Your assignment -> The answer must be every line of the records below that contains the word "interface", copied out.

◆ ◆ ◆ ◆

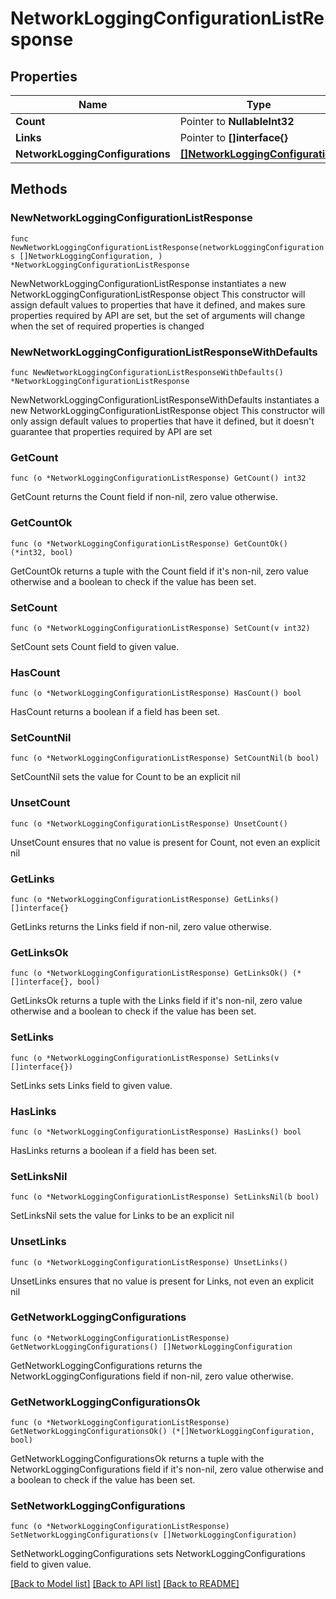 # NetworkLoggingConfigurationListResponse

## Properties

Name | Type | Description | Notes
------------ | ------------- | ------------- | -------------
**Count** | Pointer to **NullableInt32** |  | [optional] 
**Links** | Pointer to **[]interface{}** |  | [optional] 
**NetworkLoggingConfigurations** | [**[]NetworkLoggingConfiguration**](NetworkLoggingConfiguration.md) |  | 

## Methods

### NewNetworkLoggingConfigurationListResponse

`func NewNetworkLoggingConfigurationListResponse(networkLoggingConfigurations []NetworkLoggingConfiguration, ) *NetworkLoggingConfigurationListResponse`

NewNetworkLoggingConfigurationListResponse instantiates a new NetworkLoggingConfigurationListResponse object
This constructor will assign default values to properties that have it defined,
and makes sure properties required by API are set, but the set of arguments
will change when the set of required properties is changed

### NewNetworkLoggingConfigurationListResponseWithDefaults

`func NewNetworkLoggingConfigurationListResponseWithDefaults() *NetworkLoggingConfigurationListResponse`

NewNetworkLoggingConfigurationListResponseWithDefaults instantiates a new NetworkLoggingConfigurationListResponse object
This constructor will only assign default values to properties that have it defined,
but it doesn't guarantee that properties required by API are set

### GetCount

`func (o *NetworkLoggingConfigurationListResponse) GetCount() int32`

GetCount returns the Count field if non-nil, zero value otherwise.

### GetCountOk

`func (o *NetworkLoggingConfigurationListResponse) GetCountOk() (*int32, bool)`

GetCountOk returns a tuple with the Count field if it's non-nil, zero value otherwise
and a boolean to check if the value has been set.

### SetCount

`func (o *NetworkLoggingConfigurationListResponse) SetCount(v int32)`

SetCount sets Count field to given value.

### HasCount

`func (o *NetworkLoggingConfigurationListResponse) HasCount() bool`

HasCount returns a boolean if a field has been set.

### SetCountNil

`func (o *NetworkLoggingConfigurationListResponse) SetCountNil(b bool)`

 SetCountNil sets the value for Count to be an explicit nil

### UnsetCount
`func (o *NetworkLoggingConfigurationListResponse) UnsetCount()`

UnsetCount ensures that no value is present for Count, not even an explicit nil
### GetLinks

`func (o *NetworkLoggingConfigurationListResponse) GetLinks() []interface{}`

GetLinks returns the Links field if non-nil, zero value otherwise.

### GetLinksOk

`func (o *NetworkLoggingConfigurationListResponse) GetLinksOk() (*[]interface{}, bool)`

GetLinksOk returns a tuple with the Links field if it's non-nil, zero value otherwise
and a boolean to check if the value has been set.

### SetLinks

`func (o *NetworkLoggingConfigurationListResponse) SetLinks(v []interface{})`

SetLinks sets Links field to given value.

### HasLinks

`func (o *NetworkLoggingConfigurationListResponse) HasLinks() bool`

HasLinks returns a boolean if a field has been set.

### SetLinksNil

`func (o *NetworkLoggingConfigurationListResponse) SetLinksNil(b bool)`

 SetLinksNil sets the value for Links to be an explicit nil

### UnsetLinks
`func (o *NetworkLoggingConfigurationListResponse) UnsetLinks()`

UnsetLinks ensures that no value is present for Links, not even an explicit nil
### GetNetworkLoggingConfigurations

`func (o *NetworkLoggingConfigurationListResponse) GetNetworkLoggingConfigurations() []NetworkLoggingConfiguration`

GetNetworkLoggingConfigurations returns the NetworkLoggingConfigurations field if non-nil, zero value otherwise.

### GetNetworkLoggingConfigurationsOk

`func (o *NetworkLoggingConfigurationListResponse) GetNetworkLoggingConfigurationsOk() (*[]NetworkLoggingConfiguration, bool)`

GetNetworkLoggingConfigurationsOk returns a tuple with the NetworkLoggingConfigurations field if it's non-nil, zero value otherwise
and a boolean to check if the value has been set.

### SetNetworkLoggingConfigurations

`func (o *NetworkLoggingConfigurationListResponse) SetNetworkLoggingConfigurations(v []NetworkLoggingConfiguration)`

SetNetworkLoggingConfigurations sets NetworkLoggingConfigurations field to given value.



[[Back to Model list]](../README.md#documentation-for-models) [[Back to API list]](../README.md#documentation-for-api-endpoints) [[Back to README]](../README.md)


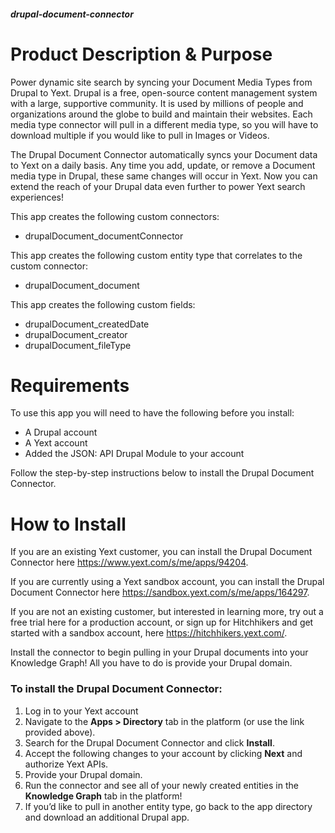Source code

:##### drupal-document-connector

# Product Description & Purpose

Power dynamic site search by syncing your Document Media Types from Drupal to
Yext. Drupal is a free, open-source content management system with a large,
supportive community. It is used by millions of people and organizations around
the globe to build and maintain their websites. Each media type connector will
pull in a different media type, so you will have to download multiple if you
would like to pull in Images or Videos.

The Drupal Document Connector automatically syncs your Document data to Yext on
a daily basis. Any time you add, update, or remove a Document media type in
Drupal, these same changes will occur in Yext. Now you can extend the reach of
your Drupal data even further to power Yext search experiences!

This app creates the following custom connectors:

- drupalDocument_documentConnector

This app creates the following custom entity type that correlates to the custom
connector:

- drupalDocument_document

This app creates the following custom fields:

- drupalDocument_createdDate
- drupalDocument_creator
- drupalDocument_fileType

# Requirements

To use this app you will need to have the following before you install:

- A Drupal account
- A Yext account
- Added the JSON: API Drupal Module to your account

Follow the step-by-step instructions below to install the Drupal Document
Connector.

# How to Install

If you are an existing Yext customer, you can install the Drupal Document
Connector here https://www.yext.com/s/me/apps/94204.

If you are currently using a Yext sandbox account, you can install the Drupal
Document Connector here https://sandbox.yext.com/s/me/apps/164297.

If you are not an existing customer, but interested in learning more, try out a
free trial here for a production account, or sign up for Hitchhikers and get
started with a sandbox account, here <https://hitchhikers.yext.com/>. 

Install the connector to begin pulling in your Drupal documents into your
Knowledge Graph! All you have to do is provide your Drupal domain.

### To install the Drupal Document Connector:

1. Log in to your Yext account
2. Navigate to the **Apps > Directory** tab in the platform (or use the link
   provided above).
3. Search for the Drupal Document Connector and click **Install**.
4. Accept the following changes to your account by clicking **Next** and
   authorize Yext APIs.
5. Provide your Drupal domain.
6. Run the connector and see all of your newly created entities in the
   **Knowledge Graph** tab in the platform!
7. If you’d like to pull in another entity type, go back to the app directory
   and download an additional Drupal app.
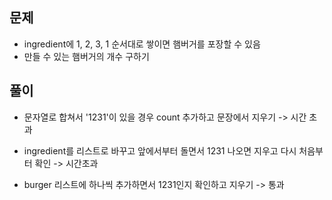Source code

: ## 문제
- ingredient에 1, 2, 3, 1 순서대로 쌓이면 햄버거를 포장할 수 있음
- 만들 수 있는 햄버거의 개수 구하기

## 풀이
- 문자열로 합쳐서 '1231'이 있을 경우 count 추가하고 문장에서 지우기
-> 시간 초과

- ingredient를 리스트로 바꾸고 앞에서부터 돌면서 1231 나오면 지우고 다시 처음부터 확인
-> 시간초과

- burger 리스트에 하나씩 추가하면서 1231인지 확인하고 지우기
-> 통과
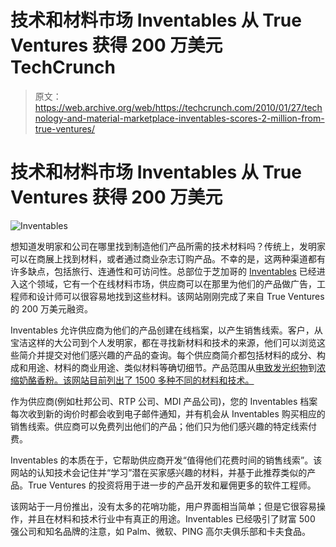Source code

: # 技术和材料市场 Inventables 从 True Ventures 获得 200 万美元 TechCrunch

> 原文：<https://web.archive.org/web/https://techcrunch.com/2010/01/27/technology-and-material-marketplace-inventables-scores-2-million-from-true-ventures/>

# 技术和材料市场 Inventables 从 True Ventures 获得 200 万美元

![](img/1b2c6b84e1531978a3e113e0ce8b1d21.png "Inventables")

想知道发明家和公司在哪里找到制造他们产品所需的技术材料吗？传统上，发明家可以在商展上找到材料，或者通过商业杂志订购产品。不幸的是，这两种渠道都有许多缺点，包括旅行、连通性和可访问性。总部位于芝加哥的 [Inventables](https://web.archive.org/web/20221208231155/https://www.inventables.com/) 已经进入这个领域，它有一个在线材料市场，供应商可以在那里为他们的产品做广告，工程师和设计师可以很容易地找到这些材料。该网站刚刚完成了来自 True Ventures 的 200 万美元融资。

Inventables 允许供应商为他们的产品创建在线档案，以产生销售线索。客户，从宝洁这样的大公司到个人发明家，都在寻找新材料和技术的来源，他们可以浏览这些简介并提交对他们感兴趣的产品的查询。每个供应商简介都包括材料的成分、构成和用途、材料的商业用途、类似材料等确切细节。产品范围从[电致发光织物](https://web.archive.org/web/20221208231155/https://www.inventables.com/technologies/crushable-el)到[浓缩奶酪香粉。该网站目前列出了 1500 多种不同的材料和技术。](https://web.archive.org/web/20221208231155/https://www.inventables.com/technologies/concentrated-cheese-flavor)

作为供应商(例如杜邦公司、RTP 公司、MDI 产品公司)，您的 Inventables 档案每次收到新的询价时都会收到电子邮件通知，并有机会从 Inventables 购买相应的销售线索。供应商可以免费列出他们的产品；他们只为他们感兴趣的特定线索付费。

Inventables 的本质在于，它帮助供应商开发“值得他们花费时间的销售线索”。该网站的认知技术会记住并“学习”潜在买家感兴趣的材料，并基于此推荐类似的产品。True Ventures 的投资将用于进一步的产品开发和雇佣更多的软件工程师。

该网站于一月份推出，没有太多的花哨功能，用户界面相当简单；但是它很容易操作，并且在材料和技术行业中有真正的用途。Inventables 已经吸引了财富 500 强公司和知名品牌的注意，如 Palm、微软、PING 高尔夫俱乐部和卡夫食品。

◆ ◆ ◆ ◆

Task result ->
**Links** | Pointer to **[]interface{}** |  | [optional] 
`func (o *NetworkLoggingConfigurationListResponse) GetLinks() []interface{}`
`func (o *NetworkLoggingConfigurationListResponse) GetLinksOk() (*[]interface{}, bool)`
`func (o *NetworkLoggingConfigurationListResponse) SetLinks(v []interface{})`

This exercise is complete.